ASA 126th Meeting Denver 1993 October 4-8

4pSA1. Convolution formulation of leaky wave contributions to scattering by plates and by cylinders and shells of variable curvature.

P. L. Marston

Appl. Res. Lab., Univ. of Texas, Austin, TX 78713-8029 and Phys. Dept., Washington State Univ., Pullman, WA 99164-2814

A novel high-frequency formulation is investigated that approximates the leaky wave amplitude at the scatterer in terms of a spatial convolution of the local incident wave pressure and a one-sided line response function h(s(greater than or equal to)0)=-j(alpha) exp(-(alpha)s+ik[sub l]s). Here, s is the propagation distance along the flat or curved surface, (alpha) is the reciprocal of the attenuation length, k[sub l] the real part of the wave number, and j=1 for equal fluid loading on both sides of a plate but j=2 for one-sided fluid loading of a shell or for Rayleigh waves on a solid.
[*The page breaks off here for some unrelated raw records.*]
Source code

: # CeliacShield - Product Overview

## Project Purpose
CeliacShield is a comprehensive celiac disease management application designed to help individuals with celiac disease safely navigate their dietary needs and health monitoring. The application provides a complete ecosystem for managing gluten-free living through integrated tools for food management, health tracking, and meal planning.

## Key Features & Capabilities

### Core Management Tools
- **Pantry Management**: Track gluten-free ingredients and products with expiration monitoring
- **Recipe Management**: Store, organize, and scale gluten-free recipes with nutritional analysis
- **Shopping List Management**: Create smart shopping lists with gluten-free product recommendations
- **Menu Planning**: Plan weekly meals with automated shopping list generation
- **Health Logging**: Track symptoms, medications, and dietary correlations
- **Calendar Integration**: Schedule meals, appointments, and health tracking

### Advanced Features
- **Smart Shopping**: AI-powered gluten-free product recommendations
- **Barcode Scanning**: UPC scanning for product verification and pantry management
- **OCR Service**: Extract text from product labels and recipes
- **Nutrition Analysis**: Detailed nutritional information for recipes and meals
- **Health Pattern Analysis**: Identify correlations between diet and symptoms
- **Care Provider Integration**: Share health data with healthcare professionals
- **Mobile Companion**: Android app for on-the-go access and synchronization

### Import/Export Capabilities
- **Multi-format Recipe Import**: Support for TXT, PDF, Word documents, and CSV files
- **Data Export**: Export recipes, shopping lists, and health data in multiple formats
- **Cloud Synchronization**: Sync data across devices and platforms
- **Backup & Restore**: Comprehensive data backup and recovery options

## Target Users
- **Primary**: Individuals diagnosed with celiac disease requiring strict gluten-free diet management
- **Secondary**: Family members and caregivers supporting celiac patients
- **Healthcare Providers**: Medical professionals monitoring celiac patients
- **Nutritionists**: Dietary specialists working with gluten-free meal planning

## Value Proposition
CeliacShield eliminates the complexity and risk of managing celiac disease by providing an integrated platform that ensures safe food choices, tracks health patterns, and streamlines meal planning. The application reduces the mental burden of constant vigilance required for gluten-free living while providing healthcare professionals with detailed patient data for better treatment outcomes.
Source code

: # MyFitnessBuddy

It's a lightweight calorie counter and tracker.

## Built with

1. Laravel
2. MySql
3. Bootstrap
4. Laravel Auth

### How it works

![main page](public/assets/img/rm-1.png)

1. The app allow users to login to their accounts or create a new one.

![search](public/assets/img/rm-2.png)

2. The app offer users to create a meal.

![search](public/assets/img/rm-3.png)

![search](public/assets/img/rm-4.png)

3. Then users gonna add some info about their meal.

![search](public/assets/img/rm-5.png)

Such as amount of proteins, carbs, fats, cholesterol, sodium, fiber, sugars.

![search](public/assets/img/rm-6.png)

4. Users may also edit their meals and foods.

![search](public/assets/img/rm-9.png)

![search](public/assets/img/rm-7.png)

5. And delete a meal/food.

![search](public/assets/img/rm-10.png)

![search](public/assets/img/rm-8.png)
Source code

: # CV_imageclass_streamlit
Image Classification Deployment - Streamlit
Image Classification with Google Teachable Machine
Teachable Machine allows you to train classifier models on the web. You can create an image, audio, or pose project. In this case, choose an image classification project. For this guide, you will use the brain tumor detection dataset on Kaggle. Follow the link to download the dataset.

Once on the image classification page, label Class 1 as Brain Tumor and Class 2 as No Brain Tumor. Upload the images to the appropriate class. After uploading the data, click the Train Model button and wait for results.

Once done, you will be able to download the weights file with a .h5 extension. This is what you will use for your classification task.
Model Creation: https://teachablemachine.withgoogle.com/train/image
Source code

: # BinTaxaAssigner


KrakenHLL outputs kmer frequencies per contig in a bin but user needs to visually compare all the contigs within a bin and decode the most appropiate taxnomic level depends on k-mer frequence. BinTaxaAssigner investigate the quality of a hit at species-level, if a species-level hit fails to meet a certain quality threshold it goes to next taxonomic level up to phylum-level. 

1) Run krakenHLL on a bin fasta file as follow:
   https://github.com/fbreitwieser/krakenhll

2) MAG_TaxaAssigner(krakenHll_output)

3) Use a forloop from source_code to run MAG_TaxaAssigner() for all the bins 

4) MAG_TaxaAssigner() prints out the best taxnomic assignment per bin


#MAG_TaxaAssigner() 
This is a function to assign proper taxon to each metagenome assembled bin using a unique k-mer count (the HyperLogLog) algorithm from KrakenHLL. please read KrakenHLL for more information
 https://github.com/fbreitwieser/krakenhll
Application to plane waves incident on cylindrical surfaces (empty shell or solid) of slowly varying curvature yields the following far-field amplitude from a leaky ray propagating a distance S on the surface: p[sub l]=-2(alpha)p[sub inc](2(pi)a[sub 1]a[sub 2]/ kr)[sup 1/2] exp(-(alpha)S+i(pi)/4+i(eta)), where a[sub 1] and a[sub 2] are the radii of curvature at the launching and detachment regions and (eta) is a geometrical phase accumulation. When a[sub 1]=a[sub 2], the coupling coefficient G[sub l] for a circular cylinder derived previously is recovered. The result can be modified to situations where (alpha) varies weakly with curvature. [Work supported by ARL:UTIR&D Program and by ONR.]